De momento el equipo de de Biden ya ha prometido una serie de órdenes ejecutivas. Espera revertir algunos de los caballos de batalla de su antecesor. Estados Unidos volverá a París, sin duda. Pero quizá nada sea más llamativo que la intención de enviar al Congreso una propuesta para enmendar y reformar el maltrecho sistema migratorio. Entre otras cosas se cree que podría dar la oportunidad a los “dreamers”, los niños y jóvenes indocumentados, para adquirir por fin la nacionalidad estadounidense. Otros colectivos de “sin papeles” también saldrían beneficiados, aunque está por ver que Biden sea capaz de lograr los consensos necesarios.
Juicio político
Material combustible, que enardece los debates en un legislativo que despide a Trump con otro impeachment. Casi nadie cree que la Cámara Alta lo condene en el juicio político. Sus perseguidores necesitan una mayoría de dos tercios. Al mismo tiempo el líder de los republicanos, el senador Mitch McConnell, ha acusado directamente a Trump de azuzar a la multitud que asaltó el Capitolio. Cualquiera que siga la política estadounidense sabe que estas palabra suyas son una bomba: «La mafia fue alimentada con mentiras (...) provocada por el presidente y otras personas poderosas». Coinciden con el convencimiento del senador por Kentucky, el libertario Rand Paul, expresado este mismo lunes, de que votar a favor del “impeachment” podría romper a los republicanos. Hasta un tercio podría abandonarlos y/o seguir otras opciones políticas: incluido, por cierto, la posibilidad de un nuevo partido.
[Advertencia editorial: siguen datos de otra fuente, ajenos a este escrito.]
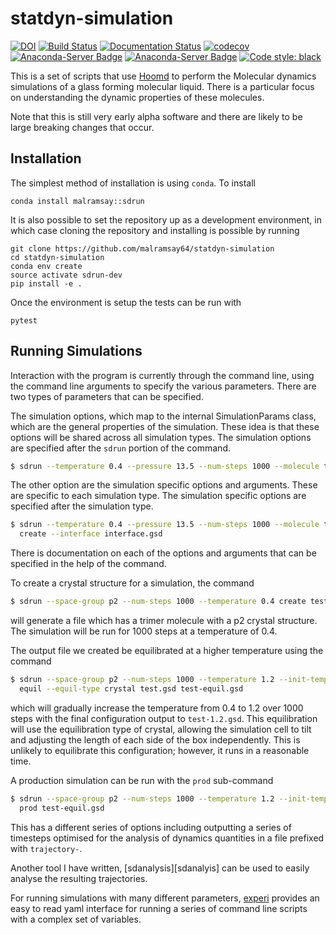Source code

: # statdyn-simulation

[![DOI](https://zenodo.org/badge/DOI/10.5281/zenodo.3967979.svg)](https://doi.org/10.5281/zenodo.3967979)
[![Build Status](https://travis-ci.org/malramsay64/statdyn-simulation.svg?branch=master)](https://travis-ci.org/malramsay64/statdyn-simulation)
[![Documentation Status](https://readthedocs.org/projects/statdyn-simulation/badge/?version=latest)](https://statdyn-simulation.readthedocs.io/en/latest/?badge=latest)
[![codecov](https://codecov.io/gh/malramsay64/statdyn-simulation/branch/master/graph/badge.svg)](https://codecov.io/gh/malramsay64/statdyn-simulation)
[![Anaconda-Server Badge](https://anaconda.org/malramsay/sdrun/badges/installer/conda.svg)](https://conda.anaconda.org/malramsay)
[![Anaconda-Server Badge](https://anaconda.org/malramsay/sdrun/badges/version.svg)](https://anaconda.org/malramsay/sdrun)
[![Code style: black](https://img.shields.io/badge/code%20style-black-000000.svg)](https://github.com/ambv/black)

This is a set of scripts that use
[Hoomd](https://bitbucket.org/glotzer/hoomd-blue) to perform the Molecular
dynamics simulations of a glass forming molecular liquid. There is a particular
focus on understanding the dynamic properties of these molecules.

Note that this is still very early alpha software and there are likely to be
large breaking changes that occur.

## Installation

The simplest method of installation is using `conda`. To install

    conda install malramsay::sdrun

It is also possible to set the repository up as a development environment,
in which case cloning the repository and installing is possible by running

    git clone https://github.com/malramsay64/statdyn-simulation
    cd statdyn-simulation
    conda env create
    source activate sdrun-dev
    pip install -e .

Once the environment is setup the tests can be run with

    pytest

## Running Simulations

Interaction with the program is currently through the command line, using the
command line arguments to specify the various parameters. There are two types
of parameters that can be specified.

The simulation options, which map to the internal SimulationParams class, which
are the general properties of the simulation. These idea is that these options
will be shared across all simulation types. The simulation options are
specified after the `sdrun` portion of the command.

```bash
$ sdrun --temperature 0.4 --pressure 13.5 --num-steps 1000 --molecule trimer ...
```

The other option are the simulation specific options and arguments. These are
specific to each simulation type. The simulation specific options are specified
after the simulation type.

```bash
$ sdrun --temperature 0.4 --pressure 13.5 --num-steps 1000 --molecule trimer \
  create --interface interface.gsd
```

There is documentation on each of the options and arguments that can be
specified in the help of the command.

To create a crystal structure for a simulation, the command

```bash
$ sdrun --space-group p2 --num-steps 1000 --temperature 0.4 create test.gsd
```

will generate a file which has a trimer molecule with a p2 crystal structure.
The simulation will be run for 1000 steps at a temperature of 0.4.

The output file we created be equilibrated at a higher temperature using the command

```bash
$ sdrun --space-group p2 --num-steps 1000 --temperature 1.2 --init-temp 0.4 \
  equil --equil-type crystal test.gsd test-equil.gsd
```

which will gradually increase the temperature from 0.4 to 1.2 over 1000 steps
with the final configuration output to `test-1.2.gsd`. This equilibration will
use the equilibration type of crystal, allowing the simulation cell to tilt and
adjusting the length of each side of the box independently. This is unlikely to
equilibrate this configuration; however, it runs in a reasonable time.

A production simulation can be run with the `prod` sub-command

```bash
$ sdrun --space-group p2 --num-steps 1000 --temperature 1.2 --init-temp 0.4 \
  prod test-equil.gsd
```

This has a different series of options including outputting a series of
timesteps optimised for the analysis of dynamics quantities in a file
prefixed with `trajectory-`.

Another tool I have written, [sdanalysis][sdanalyis] can be used to easily
analyse the resulting trajectories.

For running simulations with many different parameters, [experi][experi]
provides an easy to read yaml interface for running a series of command line
scripts with a complex set of variables.

[sdanalysis]: https://github.com/malramsay64/statdyn-analysis
[experi]: https://github.com/malramsay64/experi
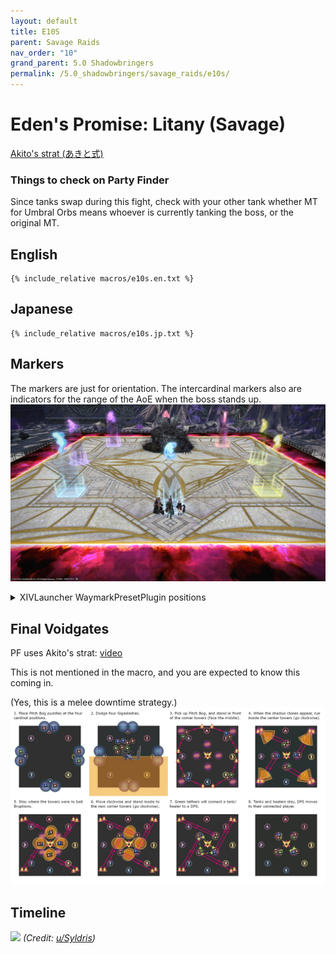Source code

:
 ```yaml
---
layout: default
title: E10S
parent: Savage Raids
nav_order: "10"
grand_parent: 5.0 Shadowbringers
permalink: /5.0_shadowbringers/savage_raids/e10s/
---
```


# Eden's Promise: Litany (Savage)

[Akito's strat (あきと式)](https://youtu.be/mLFIYKvt3QY)

### Things to check on Party Finder

Since tanks swap during this fight, check with your other tank whether MT for Umbral Orbs means whoever is currently tanking the boss, or the original MT.

## English
```
{% include_relative macros/e10s.en.txt %}
```

## Japanese
```
{% include_relative macros/e10s.jp.txt %}
```

## Markers

The markers are just for orientation. The intercardinal markers also are indicators for the range of the AoE when the boss stands up. 
![](images/markers.jpg)
<details markdown=block>
<summary>XIVLauncher WaymarkPresetPlugin positions</summary>

```json
{
  "Name":"E10S",
  "MapID":748,
  "A":{"X":100.0,"Y":0.0,"Z":84.444,"ID":0,"Active":true},
  "B":{"X":115.556,"Y":0.0,"Z":100.0,"ID":1,"Active":true},
  "C":{"X":100.0,"Y":0.0,"Z":115.556,"ID":2,"Active":true},
  "D":{"X":84.444,"Y":0.0,"Z":100.0,"ID":3,"Active":true},
  "One":{"X":111.0,"Y":0.0,"Z":89.0,"ID":4,"Active":true},
  "Two":{"X":111.0,"Y":0.0,"Z":111.0,"ID":5,"Active":true},
  "Three":{"X":89.0,"Y":0.0,"Z":111.0,"ID":6,"Active":true},
  "Four":{"X":89.0,"Y":0.0,"Z":89.0,"ID":7,"Active":true}
}
```

</details>

## Final Voidgates

PF uses Akito's strat: [video](https://youtu.be/mLFIYKvt3QY&t=743)

This is not mentioned in the macro, and you are expected to know this coming in.

(Yes, this is a melee downtime strategy.)
![](images/final_voidgates.jpg)

## Timeline

![](https://i.redd.it/y9lvuc18co661.png)
*(Credit: [u/Syldris](https://www.reddit.com/r/ffxiv/comments/kg6pd6/e10s_timeline_image/))*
Tensión en el Partido Republicano
Esos tambores de guerra son otra de sus herencias más notorias. Se va un presidente denunciado como un extremista con tentaciones de autócrata, heredero de populistas como Henry Ford, Charles Lindbergh y George Wallace. Un empresario que llegó a la política después de arruinarse y triunfar en los negocios y las televisiones. La calamitosa gestión de la pandemia, cuando convirtió las medidas profilácticas en trifulca cultural, lucirá junto a los cientos de miles de muertos acumulados.
Su sucesor, Biden, infinitamente más convencional y moderado, tiene también sus propios problemas. Entre otros, descontados el coronavirus y la marcha de la economía, los que puedan causar las falanges iliberales de su partido, esa izquierda radical y posmoderna enemistada con el demoliberalismo, el libre intercambio de ideas y hasta la presunción de inocencia.